### Problem to solve
Without the pictures, output the records below exactly as they are.

(Collection entries)
________________________________________

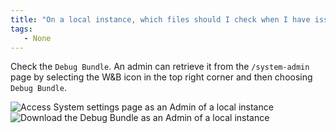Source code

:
 ```yaml
---
title: "On a local instance, which files should I check when I have issues?"
tags:
   - None
---
```

Check the `Debug Bundle`. An admin can retrieve it from the `/system-admin` page by selecting the W&B icon in the top right corner and then choosing `Debug Bundle`.

![Access System settings page as an Admin of a local instance](/images/technical_faq/local_system_settings.png)
![Download the Debug Bundle as an Admin of a local instance](/images/technical_faq/debug_bundle.png)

________________________________________

### Response to this exercise
Source code

:
 ```yaml
---
title: "On a local instance, which files should I check when I have issues?"
tags:
   - None
---
```

Check the `Debug Bundle`. An admin can retrieve it from the `/system-admin` page by selecting the W&B icon in the top right corner and then choosing `Debug Bundle`.

![Access System settings page as an Admin of a local instance](/images/technical_faq/local_system_settings.png)
![Download the Debug Bundle as an Admin of a local instance](/images/technical_faq/debug_bundle.png)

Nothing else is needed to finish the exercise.